Part of me is worried I just shopped around for a therapist willing to give me the diagnosis I want, but really have felt neglected by the VA as far as my trauma goes, whether or not I have PTSD.

sorry about the wall of text. Thank you for listening. Been crying and eating chocolates all day after some intensive group, but wanted to get this off my chest. Any feedback or advice would be appreciated, or even hugs.
Thanks for your time.
 
Hey hey hey 😁 Welcome back @GwenDR !!! Damn good to see you!

but really have felt neglected by the VA
f*ck the VA. ‘Nuff said.

Part of me is worried I just shopped around for a therapist willing to give me the diagnosis I want, but really have felt neglected by the VA as far as my trauma goes, whether or not I have PTSD.
Maybe. Or maybe you found someone who took into account your entire life, and the constellation of symptoms in your present life, and made an informed decision based on all the information available, about what’s the most useful & effective for you. <<< If it looks stupid, but it works? It ain’t stupid. >>> Whenever I get hung up on the Dx thing -rare these days, but it does happen- I just revert back to old names. A soldier’s heart. High spirits. Badly used. Brutalized. Okay. So let’s WORK with that; minimize the weaknesses and play to the strengths, and become who I want to be, where I want to be.
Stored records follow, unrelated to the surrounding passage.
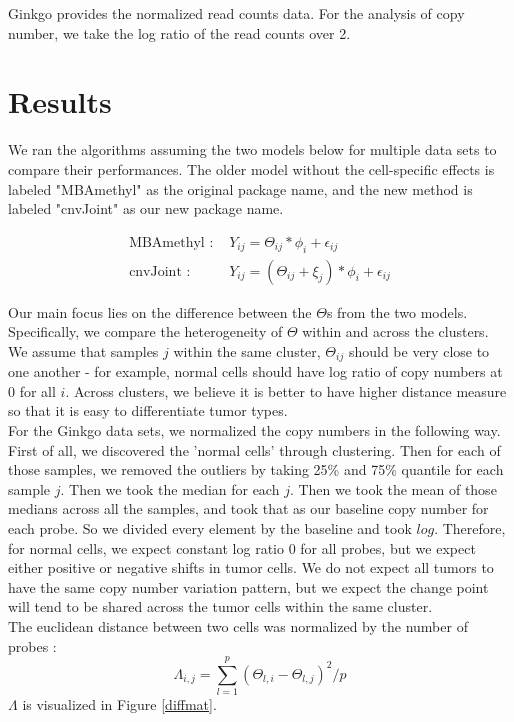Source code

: \documentclass[11pt]{article}
\begin{document}
\noindent Ginkgo provides the normalized read counts data. For the analysis of copy number, we take the log ratio of the read counts over 2. 

\section{Results}
\noindent We ran the algorithms assuming the two models below for multiple data sets to compare their performances. The older model without the cell-specific effects is labeled "MBAmethyl" as the original package name, and the new method is labeled "cnvJoint" as our new package name. 

\begin{align*}
\text{MBAmethyl : }&Y_{ij} = \Theta_{ij} * \phi_i + \epsilon_{ij}\\
\text{cnvJoint : }&Y_{ij} = (\Theta_{ij} + \xi_j)*\phi_i + \epsilon_{ij}
\end{align*}

\noindent Our main focus lies on the difference between the $\Theta$s from the two models. Specifically, we compare the heterogeneity of $\Theta$ within and across the clusters. We assume that samples $j$ within the same cluster, $\Theta_{ij}$ should be very close to one another - for example, normal cells should have log ratio of copy numbers at 0 for all $i$. Across clusters, we believe it is better to have higher distance measure so that it is easy to differentiate tumor types. \\


\noindent For the Ginkgo data sets, we normalized the copy numbers in the following way. First of all, we discovered the 'normal cells' through clustering. Then for each of those samples, we removed the outliers by taking 25\% and 75\% quantile for each sample $j$. Then we took the median for each $j$. Then we took the mean of those medians across all the samples, and took that as our baseline copy number for each probe. So we divided every element by the baseline and took $log$. Therefore, for normal cells, we expect constant log ratio 0 for all probes, but we expect either positive or negative shifts in tumor cells. We do not expect all tumors to have the same copy number variation pattern, but we expect the change point will tend to be shared across the tumor cells within the same cluster.\\

\noindent The euclidean distance between two cells was normalized by the number of probes : 
$$\Lambda_{i,j} = \sum_{l=1}^{p} (\Theta_{l, i} - \Theta_{l, j})^2 / p$$
$\Lambda$ is visualized in Figure \ref{diffmat}.
\end{document}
I haven’t had the opportunity to be around similar industrial machinery or set foot on a sub,
I have a hunk of one of my dad’s subs… smaller than a baseball, weighs nearly a zillion pounds. (Only a very slight exaggeration 😉 Fawking heavy.) As DENSE as that motherf*cker is? It still SMELLS like my childhood. Metal & oil brings back a flood of memories; cigar smoke, rivets on the bulkheads, banging my shins when I didn’t lift my leg high enough, starch & whatever the f*ck they made that terrible beige fabric out of (are those Charlies in the Navy? Alphas?), chlorform squeaks, peanut butter & jelly sandwiches… a thousand things. To ME all good memories, but if someone started listing out things uniquely USMC -or worse, my MOS- I’d lose my shit 6:7, hence the spoiler.

I think it’s because you just don’t FIND that metal anywhere there aren’t boats about. So it just HITS the memory centers in my noggin, as there are no new memories competing with the old.

Thanks to the Internet it’s a helluva lot less difficult to acquire than it once was (the only way we got some was extended time in dry dock following an explosion. The entire surviving crew got a piece or two for luck, which was a thing at the time, no idea about now)… if you’re ever interested in evoking that time period on your own terms, rather than randomly. I flirt like hell with/around my triggers, chipping away at them until they’re gone, but I know that’s not everyone’s balliwick.

🌠Again, damn good to see you!
 
Thanks, Friday, so much. When I mentioned people I remembered, you were at the top of the list. It had never occurred to me to get su pieces or memorabilia as a way to expose myself in a controlled manner. I’ll look into that. Thanks!